I remember a long time ago (perhaps 20 years ago) that an elementary school textbook on health said "mixing alcohol beverages exacerbates the strength of the alcohol in the drink, thereby potentially being fatal to those who drink mixed beverages."

Is this actually true? To my knowledge, basic chemistry dictates that you cannot have more concentration of an element than there was before you mixed the two beverages; for instance, if you mix 100ml of beer(4.5%) and 10ml of spirits(20%), you will only have a 110ml of mixed beverage with 6.5ml of alcohol(4.5%*100+20%*10). In other words, you will have a 110ml(5.9%) drink. Which can't be that much more dangerous than drinking 100ml of beer(4.5%).

So maybe I am remembering the textbook wrongly -- maybe it said that mixing drinks leads you to drink more alcohol? Or is it true that there is a third effect going on -- maybe mixing two different drinks leads to a new, more stronger substance that is greater than the mix of the two drinks?
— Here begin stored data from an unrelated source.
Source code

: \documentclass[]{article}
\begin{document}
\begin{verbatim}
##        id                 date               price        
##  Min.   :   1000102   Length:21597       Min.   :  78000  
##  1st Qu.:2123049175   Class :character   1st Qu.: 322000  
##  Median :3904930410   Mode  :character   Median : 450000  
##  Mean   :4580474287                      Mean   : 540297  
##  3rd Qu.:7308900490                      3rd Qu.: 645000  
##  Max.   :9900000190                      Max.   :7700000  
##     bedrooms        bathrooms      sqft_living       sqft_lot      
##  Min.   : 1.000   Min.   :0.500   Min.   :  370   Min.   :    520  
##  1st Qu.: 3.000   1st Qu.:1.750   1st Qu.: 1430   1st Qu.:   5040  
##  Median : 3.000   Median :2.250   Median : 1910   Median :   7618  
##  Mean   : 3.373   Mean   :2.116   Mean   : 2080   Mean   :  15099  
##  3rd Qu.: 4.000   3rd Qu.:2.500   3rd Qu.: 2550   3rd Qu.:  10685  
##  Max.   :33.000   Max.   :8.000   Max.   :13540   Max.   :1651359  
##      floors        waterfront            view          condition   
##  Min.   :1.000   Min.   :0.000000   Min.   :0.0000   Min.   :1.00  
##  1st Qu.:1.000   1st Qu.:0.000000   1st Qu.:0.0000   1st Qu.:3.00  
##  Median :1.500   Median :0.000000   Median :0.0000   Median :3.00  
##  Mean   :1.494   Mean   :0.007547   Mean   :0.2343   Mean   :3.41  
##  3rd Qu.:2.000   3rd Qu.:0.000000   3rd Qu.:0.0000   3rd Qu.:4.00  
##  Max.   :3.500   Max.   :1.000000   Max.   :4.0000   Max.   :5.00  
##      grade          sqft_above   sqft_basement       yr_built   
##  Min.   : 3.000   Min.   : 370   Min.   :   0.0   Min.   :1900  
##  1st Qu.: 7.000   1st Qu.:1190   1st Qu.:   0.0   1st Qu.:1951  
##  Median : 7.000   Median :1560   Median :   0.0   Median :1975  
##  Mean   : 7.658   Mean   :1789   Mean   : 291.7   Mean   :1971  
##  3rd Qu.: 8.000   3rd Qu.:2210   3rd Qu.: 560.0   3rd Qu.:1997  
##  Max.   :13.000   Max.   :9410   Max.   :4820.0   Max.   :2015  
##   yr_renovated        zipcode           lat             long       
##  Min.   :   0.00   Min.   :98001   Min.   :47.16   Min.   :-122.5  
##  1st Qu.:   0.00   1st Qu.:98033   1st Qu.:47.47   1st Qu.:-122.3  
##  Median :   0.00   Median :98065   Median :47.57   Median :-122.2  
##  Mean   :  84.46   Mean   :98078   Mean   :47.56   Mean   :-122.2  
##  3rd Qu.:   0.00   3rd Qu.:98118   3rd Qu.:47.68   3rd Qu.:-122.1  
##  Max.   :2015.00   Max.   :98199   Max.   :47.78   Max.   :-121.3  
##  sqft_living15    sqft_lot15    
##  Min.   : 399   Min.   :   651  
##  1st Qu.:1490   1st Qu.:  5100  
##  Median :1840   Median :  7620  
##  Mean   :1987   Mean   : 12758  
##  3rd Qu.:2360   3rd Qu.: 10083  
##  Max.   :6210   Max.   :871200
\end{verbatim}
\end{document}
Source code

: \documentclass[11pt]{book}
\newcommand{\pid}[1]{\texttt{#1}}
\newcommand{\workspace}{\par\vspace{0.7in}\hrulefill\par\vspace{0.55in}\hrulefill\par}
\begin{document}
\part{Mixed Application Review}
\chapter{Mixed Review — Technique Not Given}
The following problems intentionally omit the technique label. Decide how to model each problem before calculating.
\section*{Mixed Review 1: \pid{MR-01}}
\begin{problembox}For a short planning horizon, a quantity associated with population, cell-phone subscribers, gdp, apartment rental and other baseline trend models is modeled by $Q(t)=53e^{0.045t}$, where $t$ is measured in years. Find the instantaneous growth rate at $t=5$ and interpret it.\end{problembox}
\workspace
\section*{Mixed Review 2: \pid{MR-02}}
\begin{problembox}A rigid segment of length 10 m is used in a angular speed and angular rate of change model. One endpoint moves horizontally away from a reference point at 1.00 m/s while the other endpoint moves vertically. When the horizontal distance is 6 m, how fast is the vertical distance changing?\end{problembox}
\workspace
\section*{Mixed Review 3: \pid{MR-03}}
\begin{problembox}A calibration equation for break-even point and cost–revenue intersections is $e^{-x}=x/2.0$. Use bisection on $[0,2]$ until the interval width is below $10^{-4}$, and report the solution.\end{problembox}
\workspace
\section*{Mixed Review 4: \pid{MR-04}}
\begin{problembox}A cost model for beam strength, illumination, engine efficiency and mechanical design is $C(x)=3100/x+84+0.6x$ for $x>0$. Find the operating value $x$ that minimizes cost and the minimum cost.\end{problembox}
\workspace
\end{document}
Perhaps because different drinks have different kinds of ethanol mixed into them such that when you combine the two there is a sort of alchemy that makes two seemingly harmless drinks into a sip of poison?

I wonder...

1 Answer 1


The cumulative dose of ethanol is the actual issue, from the medical standpoint. However, if you start with beer or mixed drinks by the time they take effect someone has suggested drinking straight vodka and your ability to make decisions has been compromised such that you just go along with it even though sober you would not consider it. In the end, you are in my emergency department vomiting and barely responsive with an ethanol level of 400 mg/ dL.

Beer is a very weak alcoholic beverage relative to distilled spirits, but it takes very little alcohol in the system to impair judgment enough to move onto more dangerous solutions, hence the downward spiral of college fraternity parties.